## ACTION ITEM:
Could you print all of the data below again, exactly?

## DATA FOR PROCESSING:
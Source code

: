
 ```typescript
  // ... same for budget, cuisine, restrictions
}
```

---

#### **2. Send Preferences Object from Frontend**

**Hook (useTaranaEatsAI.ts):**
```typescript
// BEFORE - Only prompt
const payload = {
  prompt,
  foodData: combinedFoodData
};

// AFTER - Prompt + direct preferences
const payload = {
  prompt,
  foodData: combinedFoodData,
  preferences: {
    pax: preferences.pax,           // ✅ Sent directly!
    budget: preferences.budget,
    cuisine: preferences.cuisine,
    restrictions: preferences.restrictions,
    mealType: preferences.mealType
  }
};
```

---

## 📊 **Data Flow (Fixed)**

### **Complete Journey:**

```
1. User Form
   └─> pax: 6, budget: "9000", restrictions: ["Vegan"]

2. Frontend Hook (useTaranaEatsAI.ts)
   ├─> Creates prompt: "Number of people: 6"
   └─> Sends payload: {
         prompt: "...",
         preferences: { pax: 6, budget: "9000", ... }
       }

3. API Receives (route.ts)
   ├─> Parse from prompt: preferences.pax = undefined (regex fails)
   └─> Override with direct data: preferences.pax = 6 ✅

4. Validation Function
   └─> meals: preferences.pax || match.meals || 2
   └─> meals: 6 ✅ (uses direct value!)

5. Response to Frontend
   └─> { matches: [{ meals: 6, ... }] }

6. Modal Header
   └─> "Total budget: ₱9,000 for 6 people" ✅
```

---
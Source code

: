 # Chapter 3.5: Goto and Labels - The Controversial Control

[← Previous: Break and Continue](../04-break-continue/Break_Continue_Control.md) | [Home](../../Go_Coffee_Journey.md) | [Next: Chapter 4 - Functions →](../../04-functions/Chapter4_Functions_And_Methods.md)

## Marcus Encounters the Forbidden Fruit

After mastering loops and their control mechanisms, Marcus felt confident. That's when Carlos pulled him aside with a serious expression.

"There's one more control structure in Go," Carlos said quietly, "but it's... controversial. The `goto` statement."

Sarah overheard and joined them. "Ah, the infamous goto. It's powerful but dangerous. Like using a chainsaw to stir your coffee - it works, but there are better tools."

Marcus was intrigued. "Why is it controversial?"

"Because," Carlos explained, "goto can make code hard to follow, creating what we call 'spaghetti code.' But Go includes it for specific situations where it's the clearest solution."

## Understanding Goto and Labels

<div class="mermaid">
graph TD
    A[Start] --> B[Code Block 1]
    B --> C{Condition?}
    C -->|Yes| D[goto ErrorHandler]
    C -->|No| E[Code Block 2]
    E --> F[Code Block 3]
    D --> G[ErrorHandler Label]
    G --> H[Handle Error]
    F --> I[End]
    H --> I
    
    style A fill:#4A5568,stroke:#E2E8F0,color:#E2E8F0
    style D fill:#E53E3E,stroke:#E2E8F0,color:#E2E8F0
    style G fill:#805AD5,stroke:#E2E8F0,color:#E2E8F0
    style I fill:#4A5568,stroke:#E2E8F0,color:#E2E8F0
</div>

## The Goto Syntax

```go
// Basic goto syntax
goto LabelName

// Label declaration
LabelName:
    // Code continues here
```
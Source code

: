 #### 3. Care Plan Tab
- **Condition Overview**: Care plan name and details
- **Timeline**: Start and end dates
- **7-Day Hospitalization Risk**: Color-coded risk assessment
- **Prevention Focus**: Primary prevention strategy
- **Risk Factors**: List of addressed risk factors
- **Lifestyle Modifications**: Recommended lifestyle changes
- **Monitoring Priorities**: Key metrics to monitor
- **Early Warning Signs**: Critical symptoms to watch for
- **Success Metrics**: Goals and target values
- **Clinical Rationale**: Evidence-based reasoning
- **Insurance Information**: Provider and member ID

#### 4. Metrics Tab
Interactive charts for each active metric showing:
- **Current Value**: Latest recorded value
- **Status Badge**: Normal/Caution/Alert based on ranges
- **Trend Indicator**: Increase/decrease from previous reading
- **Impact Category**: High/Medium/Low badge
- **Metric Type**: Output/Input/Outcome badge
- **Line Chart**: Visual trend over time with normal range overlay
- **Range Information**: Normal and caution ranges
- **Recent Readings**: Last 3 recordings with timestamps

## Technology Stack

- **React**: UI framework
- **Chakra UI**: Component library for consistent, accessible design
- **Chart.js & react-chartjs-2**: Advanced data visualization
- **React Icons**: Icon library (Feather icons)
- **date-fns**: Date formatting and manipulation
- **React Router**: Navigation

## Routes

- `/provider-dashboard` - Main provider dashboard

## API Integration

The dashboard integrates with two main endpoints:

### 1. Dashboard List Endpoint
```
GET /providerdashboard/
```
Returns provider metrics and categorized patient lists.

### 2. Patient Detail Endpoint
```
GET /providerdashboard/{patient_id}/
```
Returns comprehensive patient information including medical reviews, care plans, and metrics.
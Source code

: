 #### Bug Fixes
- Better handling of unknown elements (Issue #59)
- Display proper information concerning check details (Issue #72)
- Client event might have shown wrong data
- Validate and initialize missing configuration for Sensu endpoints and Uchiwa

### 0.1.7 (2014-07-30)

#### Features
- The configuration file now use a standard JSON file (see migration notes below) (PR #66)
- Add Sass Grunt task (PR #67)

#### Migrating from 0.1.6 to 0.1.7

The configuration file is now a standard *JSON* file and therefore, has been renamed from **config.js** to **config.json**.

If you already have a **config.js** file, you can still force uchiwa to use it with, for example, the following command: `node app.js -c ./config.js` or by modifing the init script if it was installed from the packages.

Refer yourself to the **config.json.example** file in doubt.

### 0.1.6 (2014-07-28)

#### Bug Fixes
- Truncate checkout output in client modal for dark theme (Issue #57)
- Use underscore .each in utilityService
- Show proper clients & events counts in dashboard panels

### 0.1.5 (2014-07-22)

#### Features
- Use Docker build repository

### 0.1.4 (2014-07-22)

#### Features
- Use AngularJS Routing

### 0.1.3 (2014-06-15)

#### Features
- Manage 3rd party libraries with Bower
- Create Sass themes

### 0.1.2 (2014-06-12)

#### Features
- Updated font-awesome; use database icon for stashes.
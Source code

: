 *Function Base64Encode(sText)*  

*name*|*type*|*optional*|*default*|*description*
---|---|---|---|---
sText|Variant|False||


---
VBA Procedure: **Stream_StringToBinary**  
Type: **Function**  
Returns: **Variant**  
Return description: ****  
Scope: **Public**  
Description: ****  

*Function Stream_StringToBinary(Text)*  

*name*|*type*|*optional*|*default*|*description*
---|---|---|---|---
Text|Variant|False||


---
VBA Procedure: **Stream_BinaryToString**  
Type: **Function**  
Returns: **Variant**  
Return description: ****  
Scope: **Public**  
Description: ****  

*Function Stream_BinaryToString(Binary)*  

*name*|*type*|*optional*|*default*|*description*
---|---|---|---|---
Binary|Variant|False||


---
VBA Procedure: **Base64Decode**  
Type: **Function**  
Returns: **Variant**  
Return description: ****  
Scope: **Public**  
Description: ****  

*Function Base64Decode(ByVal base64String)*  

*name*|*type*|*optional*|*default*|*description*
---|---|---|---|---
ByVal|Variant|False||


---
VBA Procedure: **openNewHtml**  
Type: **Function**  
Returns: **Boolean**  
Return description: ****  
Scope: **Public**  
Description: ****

## SOLVED PROBLEM:
Source code

:
 ```typescript
  // ... same for budget, cuisine, restrictions
}
```

---

#### **2. Send Preferences Object from Frontend**

**Hook (useTaranaEatsAI.ts):**
```typescript
// BEFORE - Only prompt
const payload = {
  prompt,
  foodData: combinedFoodData
};

// AFTER - Prompt + direct preferences
const payload = {
  prompt,
  foodData: combinedFoodData,
  preferences: {
    pax: preferences.pax,           // ✅ Sent directly!
    budget: preferences.budget,
    cuisine: preferences.cuisine,
    restrictions: preferences.restrictions,
    mealType: preferences.mealType
  }
};
```

---

## 📊 **Data Flow (Fixed)**

### **Complete Journey:**

```
1. User Form
   └─> pax: 6, budget: "9000", restrictions: ["Vegan"]

2. Frontend Hook (useTaranaEatsAI.ts)
   ├─> Creates prompt: "Number of people: 6"
   └─> Sends payload: {
         prompt: "...",
         preferences: { pax: 6, budget: "9000", ... }
       }

3. API Receives (route.ts)
   ├─> Parse from prompt: preferences.pax = undefined (regex fails)
   └─> Override with direct data: preferences.pax = 6 ✅

4. Validation Function
   └─> meals: preferences.pax || match.meals || 2
   └─> meals: 6 ✅ (uses direct value!)

5. Response to Frontend
   └─> { matches: [{ meals: 6, ... }] }

6. Modal Header
   └─> "Total budget: ₱9,000 for 6 people" ✅
```

---
Source code

: # Chapter 3.5: Goto and Labels - The Controversial Control

[← Previous: Break and Continue](../04-break-continue/Break_Continue_Control.md) | [Home](../../Go_Coffee_Journey.md) | [Next: Chapter 4 - Functions →](../../04-functions/Chapter4_Functions_And_Methods.md)

## Marcus Encounters the Forbidden Fruit

After mastering loops and their control mechanisms, Marcus felt confident. That's when Carlos pulled him aside with a serious expression.

"There's one more control structure in Go," Carlos said quietly, "but it's... controversial. The `goto` statement."

Sarah overheard and joined them. "Ah, the infamous goto. It's powerful but dangerous. Like using a chainsaw to stir your coffee - it works, but there are better tools."

Marcus was intrigued. "Why is it controversial?"

"Because," Carlos explained, "goto can make code hard to follow, creating what we call 'spaghetti code.' But Go includes it for specific situations where it's the clearest solution."

## Understanding Goto and Labels

<div class="mermaid">
graph TD
    A[Start] --> B[Code Block 1]
    B --> C{Condition?}
    C -->|Yes| D[goto ErrorHandler]
    C -->|No| E[Code Block 2]
    E --> F[Code Block 3]
    D --> G[ErrorHandler Label]
    G --> H[Handle Error]
    F --> I[End]
    H --> I
    
    style A fill:#4A5568,stroke:#E2E8F0,color:#E2E8F0
    style D fill:#E53E3E,stroke:#E2E8F0,color:#E2E8F0
    style G fill:#805AD5,stroke:#E2E8F0,color:#E2E8F0
    style I fill:#4A5568,stroke:#E2E8F0,color:#E2E8F0
</div>

## The Goto Syntax

```go
// Basic goto syntax
goto LabelName

// Label declaration
LabelName:
    // Code continues here
```
Source code

: #### 3. Care Plan Tab
- **Condition Overview**: Care plan name and details
- **Timeline**: Start and end dates
- **7-Day Hospitalization Risk**: Color-coded risk assessment
- **Prevention Focus**: Primary prevention strategy
- **Risk Factors**: List of addressed risk factors
- **Lifestyle Modifications**: Recommended lifestyle changes
- **Monitoring Priorities**: Key metrics to monitor
- **Early Warning Signs**: Critical symptoms to watch for
- **Success Metrics**: Goals and target values
- **Clinical Rationale**: Evidence-based reasoning
- **Insurance Information**: Provider and member ID

#### 4. Metrics Tab
Interactive charts for each active metric showing:
- **Current Value**: Latest recorded value
- **Status Badge**: Normal/Caution/Alert based on ranges
- **Trend Indicator**: Increase/decrease from previous reading
- **Impact Category**: High/Medium/Low badge
- **Metric Type**: Output/Input/Outcome badge
- **Line Chart**: Visual trend over time with normal range overlay
- **Range Information**: Normal and caution ranges
- **Recent Readings**: Last 3 recordings with timestamps

## Technology Stack

- **React**: UI framework
- **Chakra UI**: Component library for consistent, accessible design
- **Chart.js & react-chartjs-2**: Advanced data visualization
- **React Icons**: Icon library (Feather icons)
- **date-fns**: Date formatting and manipulation
- **React Router**: Navigation

## Routes

- `/provider-dashboard` - Main provider dashboard

## API Integration

The dashboard integrates with two main endpoints:

### 1. Dashboard List Endpoint
```
GET /providerdashboard/
```
Returns provider metrics and categorized patient lists.

### 2. Patient Detail Endpoint
```
GET /providerdashboard/{patient_id}/
```
Returns comprehensive patient information including medical reviews, care plans, and metrics.
Source code

: #### Bug Fixes
- Better handling of unknown elements (Issue #59)
- Display proper information concerning check details (Issue #72)
- Client event might have shown wrong data
- Validate and initialize missing configuration for Sensu endpoints and Uchiwa

### 0.1.7 (2014-07-30)

#### Features
- The configuration file now use a standard JSON file (see migration notes below) (PR #66)
- Add Sass Grunt task (PR #67)

#### Migrating from 0.1.6 to 0.1.7

The configuration file is now a standard *JSON* file and therefore, has been renamed from **config.js** to **config.json**.

If you already have a **config.js** file, you can still force uchiwa to use it with, for example, the following command: `node app.js -c ./config.js` or by modifing the init script if it was installed from the packages.

Refer yourself to the **config.json.example** file in doubt.

### 0.1.6 (2014-07-28)

#### Bug Fixes
- Truncate checkout output in client modal for dark theme (Issue #57)
- Use underscore .each in utilityService
- Show proper clients & events counts in dashboard panels

### 0.1.5 (2014-07-22)

#### Features
- Use Docker build repository

### 0.1.4 (2014-07-22)

#### Features
- Use AngularJS Routing

### 0.1.3 (2014-06-15)

#### Features
- Manage 3rd party libraries with Bower
- Create Sass themes

### 0.1.2 (2014-06-12)

#### Features
- Updated font-awesome; use database icon for stashes.
Source code

: *Function Base64Encode(sText)*  

*name*|*type*|*optional*|*default*|*description*
---|---|---|---|---
sText|Variant|False||


---
VBA Procedure: **Stream_StringToBinary**  
Type: **Function**  
Returns: **Variant**  
Return description: ****  
Scope: **Public**  
Description: ****  

*Function Stream_StringToBinary(Text)*  

*name*|*type*|*optional*|*default*|*description*
---|---|---|---|---
Text|Variant|False||


---
VBA Procedure: **Stream_BinaryToString**  
Type: **Function**  
Returns: **Variant**  
Return description: ****  
Scope: **Public**  
Description: ****  

*Function Stream_BinaryToString(Binary)*  

*name*|*type*|*optional*|*default*|*description*
---|---|---|---|---
Binary|Variant|False||


---
VBA Procedure: **Base64Decode**  
Type: **Function**  
Returns: **Variant**  
Return description: ****  
Scope: **Public**  
Description: ****  

*Function Base64Decode(ByVal base64String)*  

*name*|*type*|*optional*|*default*|*description*
---|---|---|---|---
ByVal|Variant|False||


---
VBA Procedure: **openNewHtml**  
Type: **Function**  
Returns: **Boolean**  
Return description: ****  
Scope: **Public**  
Description: ****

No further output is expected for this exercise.